||
- ===============================
- Documentation for /proc/sys/fs/
- ===============================
- Copyright (c) 1998, 1999, Rik van Riel <riel@nl.linux.org>
- Copyright (c) 2009, Shen Feng<shen@cn.fujitsu.com>
- For general info and legal blurb, please look in intro.rst.
- ------------------------------------------------------------------------------
- This file contains documentation for the sysctl files and directories
- in ``/proc/sys/fs/``.
- The files in this directory can be used to tune and monitor
- miscellaneous and general things in the operation of the Linux
- kernel. Since some of the files *can* be used to screw up your
- system, it is advisable to read both documentation and source
- before actually making adjustments.
- 1. /proc/sys/fs
- ===============
- Currently, these files might (depending on your configuration)
- show up in ``/proc/sys/fs``:
- .. contents:: :local:
- aio-nr & aio-max-nr
- -------------------
- ``aio-nr`` shows the current system-wide number of asynchronous io
- requests. ``aio-max-nr`` allows you to change the maximum value
- ``aio-nr`` can grow to.
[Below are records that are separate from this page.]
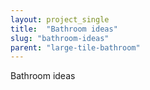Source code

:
 ```yaml
---
layout: project_single
title:  "Bathroom ideas"
slug: "bathroom-ideas"
parent: "large-tile-bathroom"
---
```

Bathroom ideas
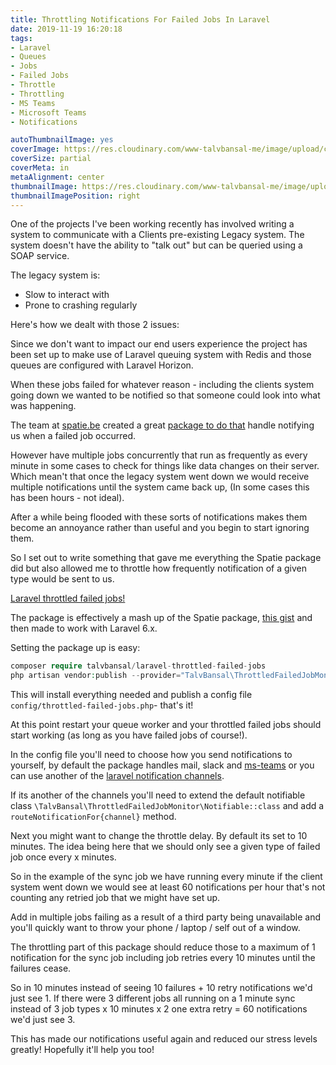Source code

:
 ```yaml
---
title: Throttling Notifications For Failed Jobs In Laravel
date: 2019-11-19 16:20:18
tags:
- Laravel
- Queues
- Jobs
- Failed Jobs
- Throttle
- Throttling
- MS Teams
- Microsoft Teams
- Notifications

autoThumbnailImage: yes
coverImage: https://res.cloudinary.com/www-talvbansal-me/image/upload/c_scale,w_1600/v1574185225/posts/south-africa-zebra-back.jpg
coverSize: partial
coverMeta: in
metaAlignment: center
thumbnailImage: https://res.cloudinary.com/www-talvbansal-me/image/upload/c_scale,w_280/v1574185225/posts/south-africa-zebra-back.jpg
thumbnailImagePosition: right
---
```

One of the projects I've been working recently has involved writing a system to communicate with a Clients pre-existing Legacy system. The system doesn't have the ability to "talk out" but can be queried using a SOAP service. 

The legacy system is:
- Slow to interact with
- Prone to crashing regularly

Here's how we dealt with those 2 issues:

Since we don't want to impact our end users experience the project has been set up to make use of Laravel queuing system with Redis and those queues are configured with Laravel Horizon.

When these jobs failed for whatever reason - including the clients system going down we wanted to be notified so that someone could look into what was happening.

The team at [spatie.be](https://spatie.be/) created a great [package to do that](https://github.com/spatie/laravel-failed-job-monitor) handle notifying us when a failed job occurred.

However have multiple jobs concurrently that run as frequently as every minute in some cases to check for things like data changes on their server. Which mean't that once the legacy system went down we would receive multiple notifications until the system came back up, (In some cases this has been hours - not ideal). 

After a while being flooded with these sorts of notifications makes them become an annoyance rather than useful and you begin to start ignoring them.

So I set out to write something that gave me everything the Spatie package did but also allowed me to throttle how frequently notification of a given type would be sent to us.

[Laravel throttled failed jobs!](https://github.com/talvbansal/laravel-throttled-failed-jobs)

<!-- more -->

The package is effectively a mash up of the Spatie package, [this gist](https://gist.github.com/scottwakefield/81da8c00e63101a20fe6ea3735c21f02#file-routesthrottlednotifications-php) and then made to work with Laravel 6.x.

Setting the package up is easy:

```php
composer require talvbansal/laravel-throttled-failed-jobs
php artisan vendor:publish --provider="TalvBansal\ThrottledFailedJobMonitor\FailedThrottledJobsServiceProvider"
```

This will install everything needed and publish a config file `config/throttled-failed-jobs.php`- that's it! 

At this point restart your queue worker and your throttled failed jobs should start working (as long as you have failed jobs of course!).

In the config file you'll need to choose how you send notifications to yourself, by default the package handles mail, slack and [ms-teams](/blog/send-notifications-to-ms-teams-with-laravel) or you can use another of the [laravel notification channels](https://laravel-notification-channels.com).

If its another of the channels you'll need to extend the default notifiable class `\TalvBansal\ThrottledFailedJobMonitor\Notifiable::class` and add a `routeNotificationFor{channel}` method.

Next you might want to change the throttle delay. By default its set to 10 minutes. The idea being here that we should only see a given type of failed job once every x minutes.

So in the example of the sync job we have running every minute if the client system went down we would see at least 60 notifications per hour that's not counting any retried job that we might have set up.

Add in multiple jobs failing as a result of a third party being unavailable and you'll quickly want to throw your phone / laptop / self out of a window. 

The throttling part of this package should reduce those to a maximum of 1 notification for the sync job including job retries every 10 minutes until the failures cease. 

So in 10 minutes instead of seeing 10 failures + 10 retry notifications we'd just see 1.
If there were 3 different jobs all running on a 1 minute sync instead of 3 job types x 10 minutes x 2 one extra retry = 60 notifications we'd just see 3.

This has made our notifications useful again and reduced our stress levels greatly! Hopefully it'll help you too!
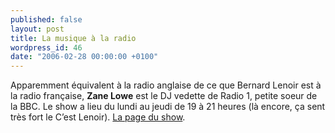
 ```yaml
---
published: false
layout: post
title: La musique à la radio
wordpress_id: 46
date: "2006-02-28 00:00:00 +0100"
---
```


Apparemment équivalent à la radio anglaise de ce que Bernard Lenoir est à la
radio française, **Zane Lowe** est le DJ vedette de Radio 1, petite soeur de la
BBC. Le show a lieu du lundi au jeudi de 19 à 21 heures (là encore, ça sent très
fort le C’est Lenoir). [La page du show][1].

[1]: https://www.bbc.co.uk/radio1/zanelowe/
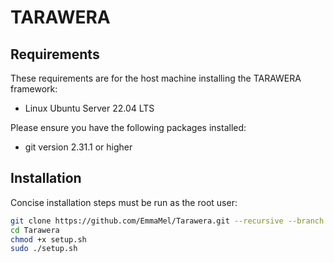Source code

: # TARAWERA


## Requirements

These requirements are for the host machine installing the TARAWERA framework:

* Linux Ubuntu Server 22.04 LTS

Please ensure you have the following packages installed:
* git version 2.31.1 or higher


## Installation

Concise installation steps must be run as the root user:
```Bash
git clone https://github.com/EmmaMel/Tarawera.git --recursive --branch Automate
cd Tarawera
chmod +x setup.sh
sudo ./setup.sh
```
If ``aio-nr`` reaches ``aio-nr-max`` then
- ``io_setup`` will fail with ``EAGAIN``. Note that raising
- ``aio-max-nr`` does not result in the
- pre-allocation or re-sizing of any kernel data structures.
- dentry-state
- ------------
- This file shows the values in ``struct dentry_stat_t``, as defined in
- ``fs/dcache.c``::
- struct dentry_stat_t dentry_stat {
- long nr_dentry;
- long nr_unused;
- long age_limit; /* age in seconds */
- long want_pages; /* pages requested by system */
- long nr_negative; /* # of unused negative dentries */
- long dummy; /* Reserved for future use */
- };
- Dentries are dynamically allocated and deallocated.
- ``nr_dentry`` shows the total number of dentries allocated (active
- + unused). ``nr_unused shows`` the number of dentries that are not
- actively used, but are saved in the LRU list for future reuse.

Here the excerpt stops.